The Hubble Space Telescope can capture light of shorter wavelengths than ground-based telescopes can, and this new HST image of the core of the cluster represents the first comprehensive far ultraviolet to near-infrared image of an open galactic cluster. It was created from images taken through seven filters, allowing viewers to see details never seen before. It was taken near the end of the long life of the Wide Field Planetary Camera 2, Hubble’s workhorse camera up until the recent Servicing Mission, when it was removed and brought back to Earth, and replaced with an new and improved version. Several very bright, pale blue supergiant stars, a solitary ruby-red supergiant and a variety of other brilliantly colored stars are visible in the Hubble image, as well as many much fainter ones. The intriguing colors of many of the stars result from their differing intensities at different ultraviolet wavelengths.

Wide Field Image  of the Jewel Box.  Credit:  ESO
Wide Field Image of the Jewel Box. Credit: ESO

A new image taken with the Wide Field Imager (WFI) on the MPG/ESO 2.2-metre telescope at ESO’s La Silla Observatory in Chile shows the cluster and its rich surroundings in all their multicolored glory. The large field of view of the WFI shows a vast number of stars. Many are located behind the dusty clouds of the Milky Way and therefore appear red.
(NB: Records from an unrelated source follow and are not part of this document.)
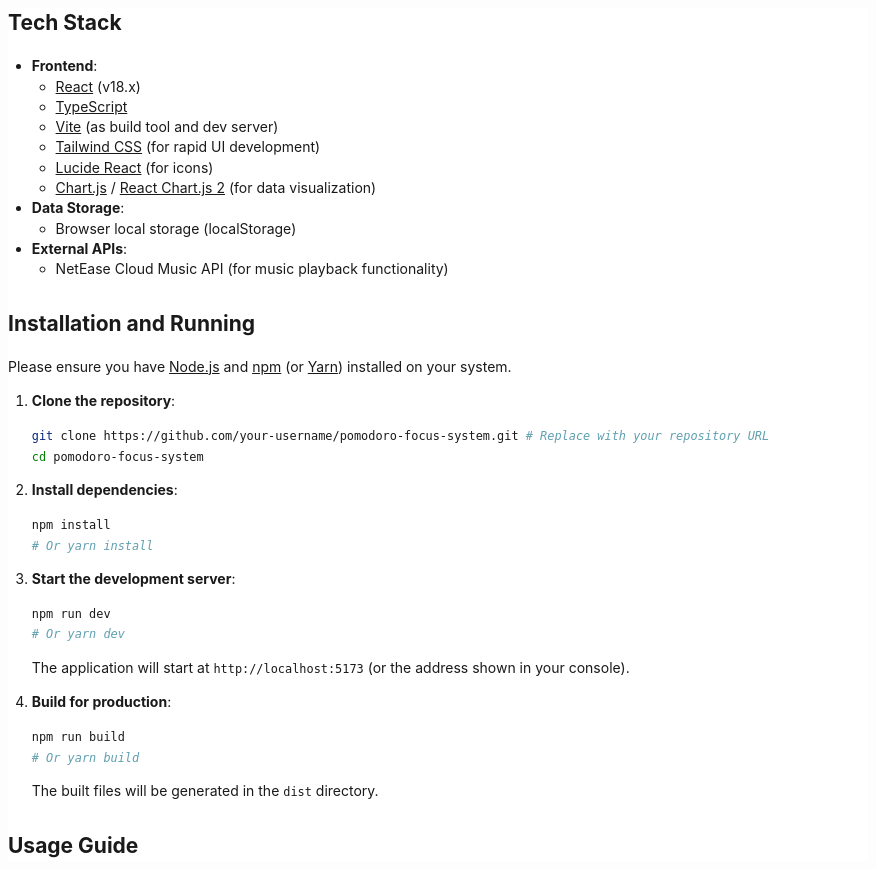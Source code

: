 ## Tech Stack

-   **Frontend**:
    -   [React](https://react.dev/) (v18.x)
    -   [TypeScript](https://www.typescriptlang.org/)
    -   [Vite](https://vitejs.dev/) (as build tool and dev server)
    -   [Tailwind CSS](https://tailwindcss.com/) (for rapid UI development)
    -   [Lucide React](https://lucide.dev/icons/) (for icons)
    -   [Chart.js](https://www.chartjs.org/) / [React Chart.js 2](https://react-chartjs-2.js.org/) (for data visualization)
-   **Data Storage**:
    -   Browser local storage (localStorage)
-   **External APIs**:
    -   NetEase Cloud Music API (for music playback functionality)

## Installation and Running

Please ensure you have [Node.js](https://nodejs.org/) and [npm](https://www.npmjs.com/) (or [Yarn](https://yarnpkg.com/)) installed on your system.

1.  **Clone the repository**:
    ```bash
    git clone https://github.com/your-username/pomodoro-focus-system.git # Replace with your repository URL
    cd pomodoro-focus-system
    ```
2.  **Install dependencies**:
    ```bash
    npm install
    # Or yarn install
    ```
3.  **Start the development server**:
    ```bash
    npm run dev
    # Or yarn dev
    ```
    The application will start at `http://localhost:5173` (or the address shown in your console).

4.  **Build for production**:
    ```bash
    npm run build
    # Or yarn build
    ```
    The built files will be generated in the `dist` directory.

## Usage Guide

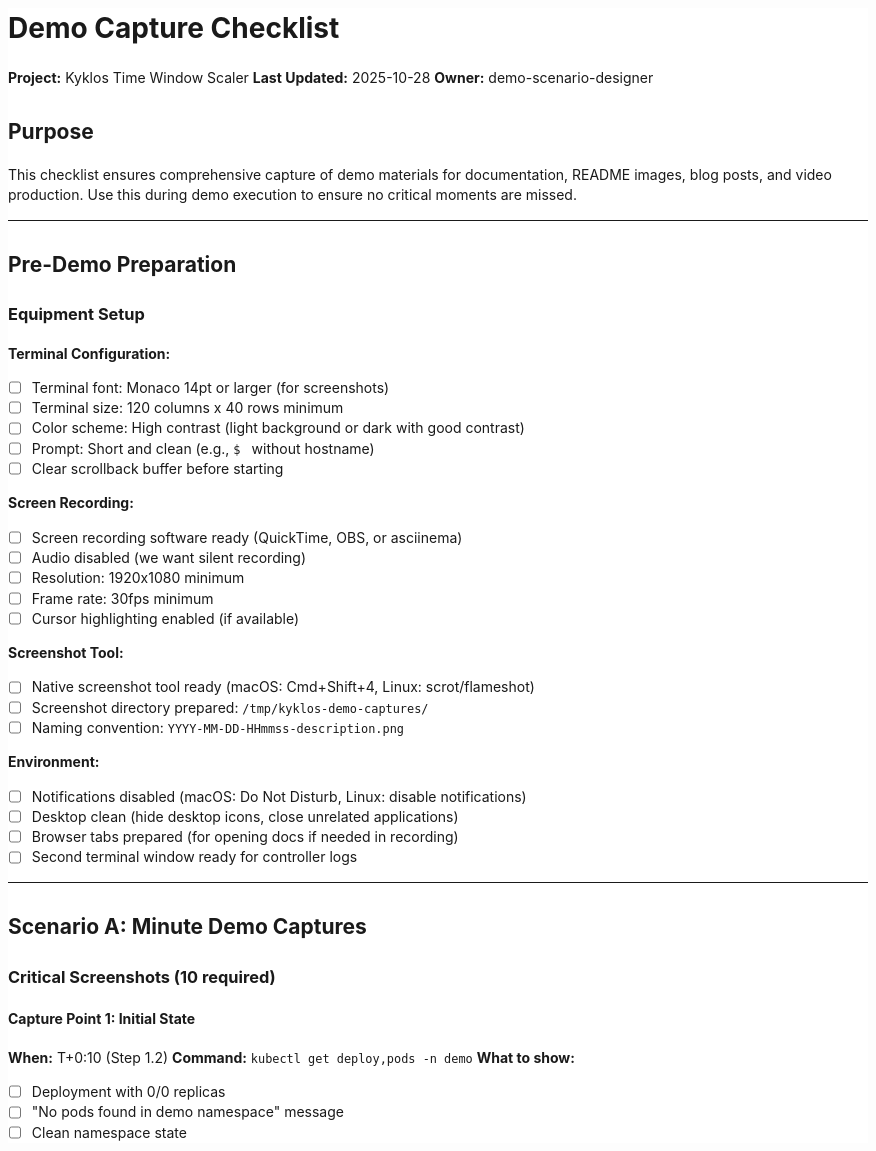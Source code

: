 # Demo Capture Checklist

**Project:** Kyklos Time Window Scaler
**Last Updated:** 2025-10-28
**Owner:** demo-scenario-designer

## Purpose

This checklist ensures comprehensive capture of demo materials for documentation, README images, blog posts, and video production. Use this during demo execution to ensure no critical moments are missed.

---

## Pre-Demo Preparation

### Equipment Setup

**Terminal Configuration:**
- [ ] Terminal font: Monaco 14pt or larger (for screenshots)
- [ ] Terminal size: 120 columns x 40 rows minimum
- [ ] Color scheme: High contrast (light background or dark with good contrast)
- [ ] Prompt: Short and clean (e.g., `$ ` without hostname)
- [ ] Clear scrollback buffer before starting

**Screen Recording:**
- [ ] Screen recording software ready (QuickTime, OBS, or asciinema)
- [ ] Audio disabled (we want silent recording)
- [ ] Resolution: 1920x1080 minimum
- [ ] Frame rate: 30fps minimum
- [ ] Cursor highlighting enabled (if available)

**Screenshot Tool:**
- [ ] Native screenshot tool ready (macOS: Cmd+Shift+4, Linux: scrot/flameshot)
- [ ] Screenshot directory prepared: `/tmp/kyklos-demo-captures/`
- [ ] Naming convention: `YYYY-MM-DD-HHmmss-description.png`

**Environment:**
- [ ] Notifications disabled (macOS: Do Not Disturb, Linux: disable notifications)
- [ ] Desktop clean (hide desktop icons, close unrelated applications)
- [ ] Browser tabs prepared (for opening docs if needed in recording)
- [ ] Second terminal window ready for controller logs

---

## Scenario A: Minute Demo Captures

### Critical Screenshots (10 required)

#### Capture Point 1: Initial State
**When:** T+0:10 (Step 1.2)
**Command:** `kubectl get deploy,pods -n demo`
**What to show:**
- [ ] Deployment with 0/0 replicas
- [ ] "No pods found in demo namespace" message
- [ ] Clean namespace state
Composite image of the Jewel Box. Credit: ESO
Composite image of the Jewel Box. Credit: ESO

Star clusters are among the most fascinating objects in the sky. Open clusters such as NGC 4755 typically contain anything from a few to thousands of stars that are loosely bound together by gravity. Because the stars all formed together from the same cloud of gas and dust their ages and chemical makeup are similar, which makes them ideal laboratories for studying how stars evolve.